START RECORDS SHOWN

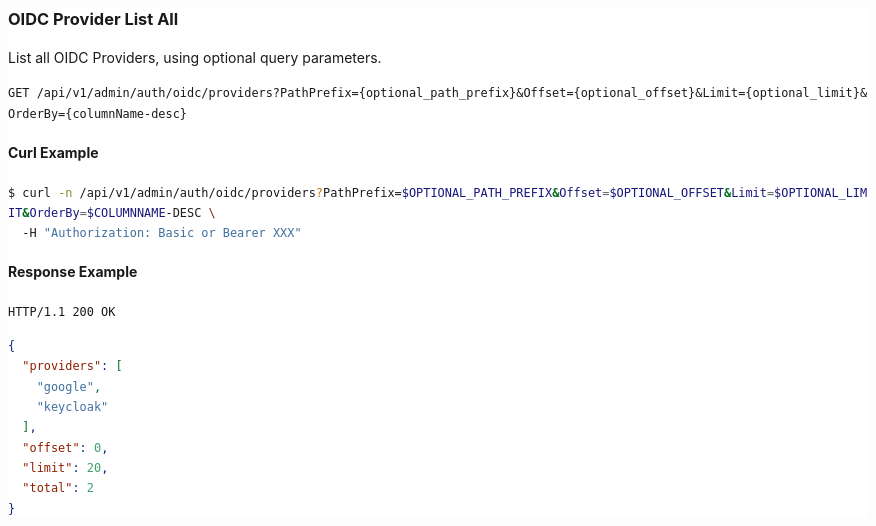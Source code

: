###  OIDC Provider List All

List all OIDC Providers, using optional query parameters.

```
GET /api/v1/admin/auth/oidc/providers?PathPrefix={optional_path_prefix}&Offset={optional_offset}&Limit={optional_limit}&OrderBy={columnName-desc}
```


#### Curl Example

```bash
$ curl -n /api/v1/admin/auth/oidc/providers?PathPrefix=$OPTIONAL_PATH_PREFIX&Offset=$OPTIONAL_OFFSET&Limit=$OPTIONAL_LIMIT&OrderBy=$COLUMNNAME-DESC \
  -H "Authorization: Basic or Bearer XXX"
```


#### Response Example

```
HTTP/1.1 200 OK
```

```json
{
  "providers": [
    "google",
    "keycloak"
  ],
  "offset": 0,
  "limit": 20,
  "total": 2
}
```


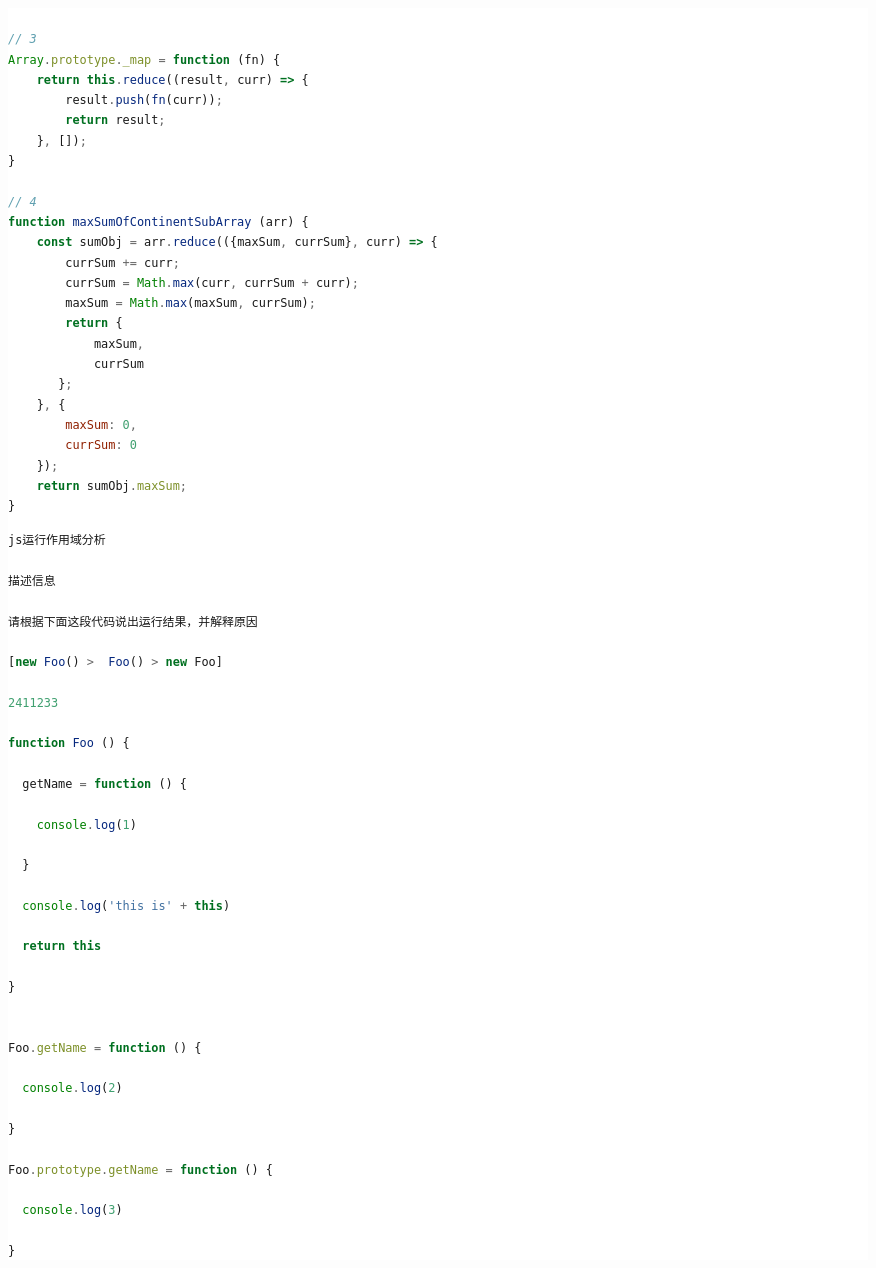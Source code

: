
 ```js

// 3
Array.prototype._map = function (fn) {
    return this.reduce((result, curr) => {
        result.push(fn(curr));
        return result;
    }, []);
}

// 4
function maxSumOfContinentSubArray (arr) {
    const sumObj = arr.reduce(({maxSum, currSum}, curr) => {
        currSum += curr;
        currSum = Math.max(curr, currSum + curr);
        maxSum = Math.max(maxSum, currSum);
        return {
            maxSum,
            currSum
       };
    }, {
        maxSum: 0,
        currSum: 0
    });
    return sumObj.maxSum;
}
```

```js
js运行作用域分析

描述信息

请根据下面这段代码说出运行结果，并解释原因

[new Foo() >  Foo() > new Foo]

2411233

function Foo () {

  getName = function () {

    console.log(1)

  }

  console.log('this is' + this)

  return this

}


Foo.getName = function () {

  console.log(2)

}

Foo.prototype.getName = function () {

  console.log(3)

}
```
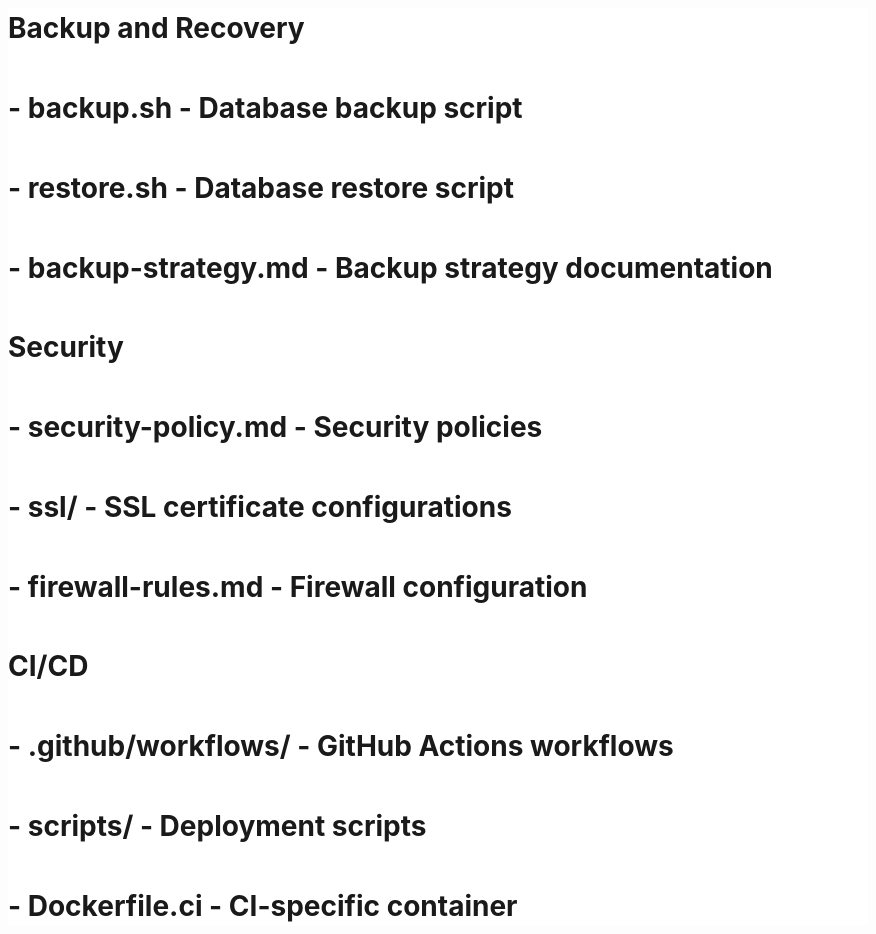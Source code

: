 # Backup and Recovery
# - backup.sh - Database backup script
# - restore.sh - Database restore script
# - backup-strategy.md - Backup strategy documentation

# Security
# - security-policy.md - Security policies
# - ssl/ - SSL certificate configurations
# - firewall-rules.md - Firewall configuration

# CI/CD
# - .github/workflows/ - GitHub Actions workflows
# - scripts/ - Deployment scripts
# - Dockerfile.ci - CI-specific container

END RECORDS SHOWN

Filter the records for the string "function" and copy every line that holds it.

Array.prototype._map = function (fn) {
function maxSumOfContinentSubArray (arr) {
function Foo () {
  getName = function () {
Foo.getName = function () {
Foo.prototype.getName = function () {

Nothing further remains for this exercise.